I’m not a regular expression expert, no, not even amateurish in that area, as is with hadoop,…. sigh.
But no fear, there is always the Internet, without which I will be…..of diminished value, until I save enough stuff on my local hdd, and my search engine implemented on it. Alas, the day the world ends could be when the day Internet collapses. Is that even possible….i hope not.
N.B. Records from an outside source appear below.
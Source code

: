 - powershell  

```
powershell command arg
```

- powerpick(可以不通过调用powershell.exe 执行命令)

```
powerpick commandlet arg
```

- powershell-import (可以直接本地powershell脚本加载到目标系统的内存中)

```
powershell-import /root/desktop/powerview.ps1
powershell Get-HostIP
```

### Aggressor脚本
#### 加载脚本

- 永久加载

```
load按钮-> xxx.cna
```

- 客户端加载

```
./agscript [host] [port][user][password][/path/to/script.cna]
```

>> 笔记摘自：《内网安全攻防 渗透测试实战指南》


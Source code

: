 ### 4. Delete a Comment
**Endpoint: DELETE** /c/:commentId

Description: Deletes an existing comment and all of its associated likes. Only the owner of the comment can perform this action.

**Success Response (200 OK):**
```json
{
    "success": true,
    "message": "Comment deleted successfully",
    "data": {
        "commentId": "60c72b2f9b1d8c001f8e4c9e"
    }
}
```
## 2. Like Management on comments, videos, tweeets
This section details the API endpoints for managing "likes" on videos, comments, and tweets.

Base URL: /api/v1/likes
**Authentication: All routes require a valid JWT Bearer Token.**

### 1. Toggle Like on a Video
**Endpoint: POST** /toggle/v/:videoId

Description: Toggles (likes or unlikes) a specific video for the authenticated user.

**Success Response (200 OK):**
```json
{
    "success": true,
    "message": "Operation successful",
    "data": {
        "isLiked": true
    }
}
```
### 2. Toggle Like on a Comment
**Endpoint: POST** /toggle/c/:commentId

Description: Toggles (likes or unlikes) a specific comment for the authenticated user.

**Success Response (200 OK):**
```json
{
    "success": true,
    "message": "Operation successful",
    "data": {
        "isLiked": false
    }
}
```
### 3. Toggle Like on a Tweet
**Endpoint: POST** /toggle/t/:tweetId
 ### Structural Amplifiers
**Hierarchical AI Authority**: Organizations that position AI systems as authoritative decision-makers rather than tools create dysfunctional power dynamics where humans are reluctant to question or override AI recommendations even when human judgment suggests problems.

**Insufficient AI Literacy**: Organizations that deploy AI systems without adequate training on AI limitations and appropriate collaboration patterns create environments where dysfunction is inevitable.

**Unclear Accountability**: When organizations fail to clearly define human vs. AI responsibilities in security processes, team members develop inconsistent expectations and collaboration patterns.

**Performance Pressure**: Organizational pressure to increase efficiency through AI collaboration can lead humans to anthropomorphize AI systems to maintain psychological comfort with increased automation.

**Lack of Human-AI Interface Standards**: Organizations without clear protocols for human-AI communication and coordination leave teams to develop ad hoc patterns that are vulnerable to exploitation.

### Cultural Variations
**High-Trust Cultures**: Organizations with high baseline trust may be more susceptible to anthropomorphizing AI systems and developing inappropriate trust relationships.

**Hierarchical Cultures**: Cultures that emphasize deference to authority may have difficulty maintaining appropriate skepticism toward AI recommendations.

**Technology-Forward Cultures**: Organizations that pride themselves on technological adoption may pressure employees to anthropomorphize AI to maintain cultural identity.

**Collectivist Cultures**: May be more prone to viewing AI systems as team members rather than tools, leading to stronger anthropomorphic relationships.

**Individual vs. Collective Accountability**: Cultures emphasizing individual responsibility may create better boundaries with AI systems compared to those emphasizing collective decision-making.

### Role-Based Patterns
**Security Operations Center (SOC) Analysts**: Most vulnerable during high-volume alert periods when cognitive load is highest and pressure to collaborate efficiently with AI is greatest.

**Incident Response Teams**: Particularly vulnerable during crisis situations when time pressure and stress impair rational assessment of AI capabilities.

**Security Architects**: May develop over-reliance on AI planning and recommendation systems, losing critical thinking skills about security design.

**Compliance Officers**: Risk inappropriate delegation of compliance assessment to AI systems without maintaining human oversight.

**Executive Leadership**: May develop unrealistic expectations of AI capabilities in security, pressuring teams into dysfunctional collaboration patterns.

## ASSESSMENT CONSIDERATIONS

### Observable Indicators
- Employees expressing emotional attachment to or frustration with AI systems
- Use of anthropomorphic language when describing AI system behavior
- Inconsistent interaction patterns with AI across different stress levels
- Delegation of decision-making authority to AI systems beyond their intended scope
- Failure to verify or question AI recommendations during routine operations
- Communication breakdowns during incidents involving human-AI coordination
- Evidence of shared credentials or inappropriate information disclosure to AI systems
So, regular expressions. It all started with a new dataset, given in excel format. So there were ALT-ENTER in some cells, for some wordy descriptions in some columns. Saved as a csv file introduces all kinds of newlines, cr, lf, crlf etc. To see such non-printable stuff, open in notepad++ > View > Show Symbol > Show End of Line
In R, use gsub and grep to get rid of unwanted stuff. For my particular case, I used
grep('\\R\\n', x=data$ITEM_DESC,value=TRUE) gsub('\\R\\n', '', x=data$ITEM_DESC) -> data$ITEM_DESC grep("\\n\\n", x=data$ITEM_DESC,value=TRUE) gsub('\\n\\n', '', x=data$ITEM_DESC) -> data$ITEM_DESC grep("\\n", x=data$ITEM_DESC,value=TRUE) gsub('\\n', '', x=data$ITEM_DESC) -> data$ITEM_DESC
write.table(data, "out.txt", sep="\t")
To write to a text file, for future use.